Em princípio, eu concordaria com vc em que é difícil demonstrar uma inclinação universal a crenças sobrenaturais para com isso conferir plausibilidade a uma alegada universalidade do sentimento religioso. Não creio, no entanto, que a inclinação religiosa seja exatamente uma inclinação ao “sobrenatural”; e percebi ao longo do seu texto que em diversos momentos você identifica crença ou inclinação religiosa com a crença ou inclinação para o sobrenatural. Mas juntamente com outros camaradas (:-D) temos trabalhado com uma tradição de pesquisa segundo a qual a religiosidade deve ser identificada com crenças (e seus estados associados) a respeito de realidades supremas, sejam elas crenças metafísicas sobre o incondicionado (ex. “Deus”, a “vida”, a “natureza”, a “matéria”, etc) ou crenças morais (ex. atribuição de valor absoluto a “Deus”, ao “progresso humano”, ao “prazer”). Em outros termos: quaisquer crenças que estabeleçam o centro ou os centros organizadores do universo de significado de um indivíduo ou de um grupo humano. Segundo esse modelo da origem das crenças religiosas, não há nenhuma relação necessária entre religiosidade e sobrenaturalismo. Ainda segundo esse modelo, o naturalismo “soft”, i.é, enquanto metodologia científica, não é religioso; mas o naturalismo “hard”, i.é., como sistema metafísico, seria uma forma de religião metafísica (como o Platonismo ou o Aristotelismo), que desempenharia as mesmas funções que as crenças centrais de um sistema religioso tradicional desempenham.

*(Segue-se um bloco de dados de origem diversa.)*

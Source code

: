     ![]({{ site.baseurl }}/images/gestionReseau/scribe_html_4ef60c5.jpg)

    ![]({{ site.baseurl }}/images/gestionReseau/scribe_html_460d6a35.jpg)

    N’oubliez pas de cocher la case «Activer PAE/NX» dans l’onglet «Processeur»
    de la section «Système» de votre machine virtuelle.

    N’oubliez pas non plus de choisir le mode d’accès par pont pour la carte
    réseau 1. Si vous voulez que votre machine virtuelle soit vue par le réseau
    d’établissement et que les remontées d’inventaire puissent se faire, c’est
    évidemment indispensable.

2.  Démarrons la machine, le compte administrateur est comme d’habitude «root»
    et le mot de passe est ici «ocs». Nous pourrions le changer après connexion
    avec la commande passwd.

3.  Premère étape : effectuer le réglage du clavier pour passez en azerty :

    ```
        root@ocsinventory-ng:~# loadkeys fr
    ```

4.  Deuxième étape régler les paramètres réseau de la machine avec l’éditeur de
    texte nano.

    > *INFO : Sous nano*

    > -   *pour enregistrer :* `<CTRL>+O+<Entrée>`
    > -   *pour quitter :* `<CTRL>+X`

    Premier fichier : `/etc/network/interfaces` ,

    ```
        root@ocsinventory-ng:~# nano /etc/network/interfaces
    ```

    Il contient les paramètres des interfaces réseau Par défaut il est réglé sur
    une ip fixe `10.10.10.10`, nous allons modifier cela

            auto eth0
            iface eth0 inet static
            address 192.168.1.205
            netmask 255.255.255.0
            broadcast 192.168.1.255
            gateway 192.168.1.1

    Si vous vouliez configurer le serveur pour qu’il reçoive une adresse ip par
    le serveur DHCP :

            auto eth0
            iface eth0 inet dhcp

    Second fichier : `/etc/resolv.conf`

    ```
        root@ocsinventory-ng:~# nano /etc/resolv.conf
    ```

Eu não teria condições, no momento, de expressar de forma completa minhas suspeitas de que o ateísmo é um movimento altamente irreflexivo sobre a sua própria natureza. Mas sugeriria a audição de uma palestra minha sobre o assunto e também a leitura de um paper meu (afinal, a nossa abordagem é pouco conhecida e bem diferente das defesas típicas do Teísmo). Seguem os links:
http://www.igrejaesperanca.org.br/preachit/series/5.html
http://independent.academia.edu/GuilhermedeCarvalho/Papers/1106428/A_Relevancia_do_Teismo_Cristao_par_a_Ciencia_no_Pensamento_de_Roy_A._Clouser
Um abração!
[…] Cf. Alain de Botton e a Evolução do Ateísmo […]
Como vai Guilherme?
Agradeço a indicação do texto que li muito atenciosamente. Antes de mais nada, devo esclarecer que desconheço o debate anunciado em seu paper. Sou um estudioso das relações internacionais. Nesse sentido, investigo o comportamento dos grandes agregados sociais e as interações entre sociedades. Mas mantenho particular interesse em metodologia científica e construções teóricas. Dito isso, reconheço que posso por vezes não compreender perfeitamente alguns conceitos ou ideias que possam ser óbvias a você. Por conta disso, peço vênia à qualquer falha de interpretação ou argumentos impróprios de minha parte. Acredito, porém, que há margem para um debate intelectual de valor, apesar da distância entre nossos campos de estudos.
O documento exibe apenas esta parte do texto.